(Records from a data source)
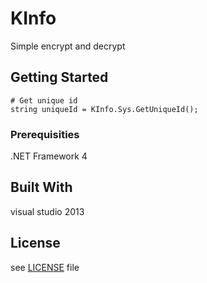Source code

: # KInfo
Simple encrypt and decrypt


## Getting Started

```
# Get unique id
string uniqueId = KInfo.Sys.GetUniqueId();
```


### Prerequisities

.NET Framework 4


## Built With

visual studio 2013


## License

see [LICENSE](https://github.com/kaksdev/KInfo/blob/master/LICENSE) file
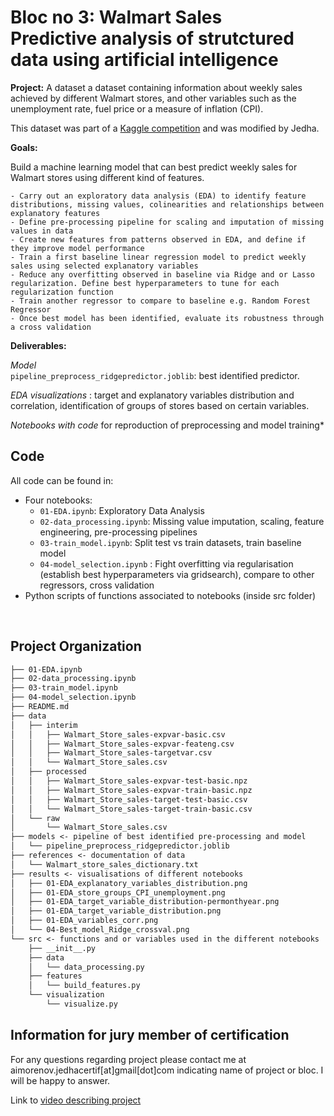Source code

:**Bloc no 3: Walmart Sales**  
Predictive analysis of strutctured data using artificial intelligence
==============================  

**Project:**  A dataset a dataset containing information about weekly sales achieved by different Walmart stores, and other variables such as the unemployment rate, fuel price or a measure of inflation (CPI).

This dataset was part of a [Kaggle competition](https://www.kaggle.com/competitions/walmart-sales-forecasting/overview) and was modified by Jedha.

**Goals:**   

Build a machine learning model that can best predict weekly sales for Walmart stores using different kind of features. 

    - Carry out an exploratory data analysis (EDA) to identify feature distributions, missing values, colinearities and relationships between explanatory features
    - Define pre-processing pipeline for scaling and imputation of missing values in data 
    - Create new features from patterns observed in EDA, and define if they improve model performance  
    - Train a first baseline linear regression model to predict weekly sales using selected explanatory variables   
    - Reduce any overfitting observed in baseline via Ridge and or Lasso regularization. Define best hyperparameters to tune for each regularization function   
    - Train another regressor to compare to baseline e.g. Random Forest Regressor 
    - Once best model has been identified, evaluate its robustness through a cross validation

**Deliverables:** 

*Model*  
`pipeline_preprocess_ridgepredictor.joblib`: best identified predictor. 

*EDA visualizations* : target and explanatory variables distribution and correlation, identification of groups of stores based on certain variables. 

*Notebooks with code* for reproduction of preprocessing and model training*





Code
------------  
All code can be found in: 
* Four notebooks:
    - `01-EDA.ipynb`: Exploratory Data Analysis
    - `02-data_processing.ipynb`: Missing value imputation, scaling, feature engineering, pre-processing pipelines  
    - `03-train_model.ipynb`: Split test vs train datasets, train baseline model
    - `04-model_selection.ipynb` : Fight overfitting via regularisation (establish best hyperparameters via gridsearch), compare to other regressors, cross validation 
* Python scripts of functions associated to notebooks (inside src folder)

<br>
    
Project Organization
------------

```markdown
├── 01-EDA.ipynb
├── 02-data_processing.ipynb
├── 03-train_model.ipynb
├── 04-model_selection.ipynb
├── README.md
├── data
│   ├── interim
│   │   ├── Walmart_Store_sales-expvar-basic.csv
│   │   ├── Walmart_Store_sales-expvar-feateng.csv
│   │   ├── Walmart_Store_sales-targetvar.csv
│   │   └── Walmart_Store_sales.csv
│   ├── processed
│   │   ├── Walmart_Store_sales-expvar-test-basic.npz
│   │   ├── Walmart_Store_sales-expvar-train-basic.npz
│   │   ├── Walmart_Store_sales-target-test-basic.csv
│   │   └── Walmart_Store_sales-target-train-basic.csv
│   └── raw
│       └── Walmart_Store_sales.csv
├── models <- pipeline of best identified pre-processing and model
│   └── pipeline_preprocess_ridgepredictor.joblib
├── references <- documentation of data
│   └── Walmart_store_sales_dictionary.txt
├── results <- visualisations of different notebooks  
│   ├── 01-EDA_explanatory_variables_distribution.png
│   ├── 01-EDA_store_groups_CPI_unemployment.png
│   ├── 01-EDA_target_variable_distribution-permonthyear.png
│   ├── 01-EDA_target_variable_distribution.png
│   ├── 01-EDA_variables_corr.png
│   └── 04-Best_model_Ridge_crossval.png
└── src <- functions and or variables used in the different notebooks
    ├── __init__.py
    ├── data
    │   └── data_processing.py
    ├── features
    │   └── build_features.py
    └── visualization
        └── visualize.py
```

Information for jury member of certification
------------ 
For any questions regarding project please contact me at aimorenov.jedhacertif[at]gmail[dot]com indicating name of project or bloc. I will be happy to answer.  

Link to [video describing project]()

...

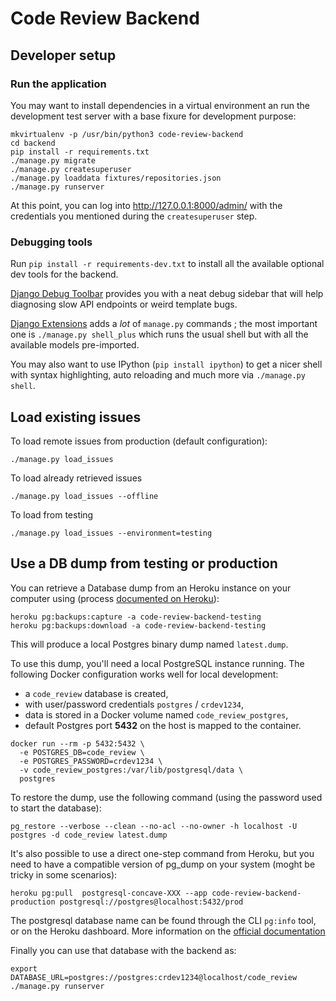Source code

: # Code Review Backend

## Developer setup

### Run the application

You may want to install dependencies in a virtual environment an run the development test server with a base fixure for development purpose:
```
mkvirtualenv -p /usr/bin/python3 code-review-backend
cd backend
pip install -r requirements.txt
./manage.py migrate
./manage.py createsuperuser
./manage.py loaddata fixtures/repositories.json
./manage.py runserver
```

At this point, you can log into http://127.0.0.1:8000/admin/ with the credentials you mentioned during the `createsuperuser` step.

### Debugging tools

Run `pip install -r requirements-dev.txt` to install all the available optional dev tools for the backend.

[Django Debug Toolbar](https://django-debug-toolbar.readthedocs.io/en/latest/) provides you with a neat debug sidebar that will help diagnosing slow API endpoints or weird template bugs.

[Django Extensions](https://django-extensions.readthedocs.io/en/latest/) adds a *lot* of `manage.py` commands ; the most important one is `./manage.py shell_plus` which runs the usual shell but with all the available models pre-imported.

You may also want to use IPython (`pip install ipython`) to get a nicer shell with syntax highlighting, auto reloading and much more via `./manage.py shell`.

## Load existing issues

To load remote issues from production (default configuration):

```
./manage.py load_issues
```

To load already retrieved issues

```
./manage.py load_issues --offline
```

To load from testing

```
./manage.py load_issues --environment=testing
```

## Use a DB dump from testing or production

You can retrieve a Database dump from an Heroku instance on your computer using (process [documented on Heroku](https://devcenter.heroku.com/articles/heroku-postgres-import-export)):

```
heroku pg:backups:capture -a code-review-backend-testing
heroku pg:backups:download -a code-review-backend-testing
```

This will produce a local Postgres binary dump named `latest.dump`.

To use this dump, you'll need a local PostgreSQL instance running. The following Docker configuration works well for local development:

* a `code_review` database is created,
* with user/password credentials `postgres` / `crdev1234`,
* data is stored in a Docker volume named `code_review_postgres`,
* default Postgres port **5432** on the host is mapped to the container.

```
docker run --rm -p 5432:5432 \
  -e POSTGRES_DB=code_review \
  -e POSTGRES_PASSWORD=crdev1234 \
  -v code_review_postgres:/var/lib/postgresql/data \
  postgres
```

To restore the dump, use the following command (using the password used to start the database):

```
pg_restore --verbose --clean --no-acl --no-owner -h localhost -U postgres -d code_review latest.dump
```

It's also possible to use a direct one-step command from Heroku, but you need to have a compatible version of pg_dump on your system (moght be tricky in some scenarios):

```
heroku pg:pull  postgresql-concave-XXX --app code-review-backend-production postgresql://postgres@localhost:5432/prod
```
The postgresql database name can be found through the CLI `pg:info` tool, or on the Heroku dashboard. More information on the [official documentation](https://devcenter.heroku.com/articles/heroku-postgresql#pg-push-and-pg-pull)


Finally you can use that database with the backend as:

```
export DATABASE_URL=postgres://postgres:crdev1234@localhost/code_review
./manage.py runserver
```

◆ EXERCISE INSTRUCTIONS
Looking through the records, copy out every line in which the word "identified" is found.

◆ SOLUTION BELOW
    - Once best model has been identified, evaluate its robustness through a cross validation
`pipeline_preprocess_ridgepredictor.joblib`: best identified predictor. 
├── models <- pipeline of best identified pre-processing and model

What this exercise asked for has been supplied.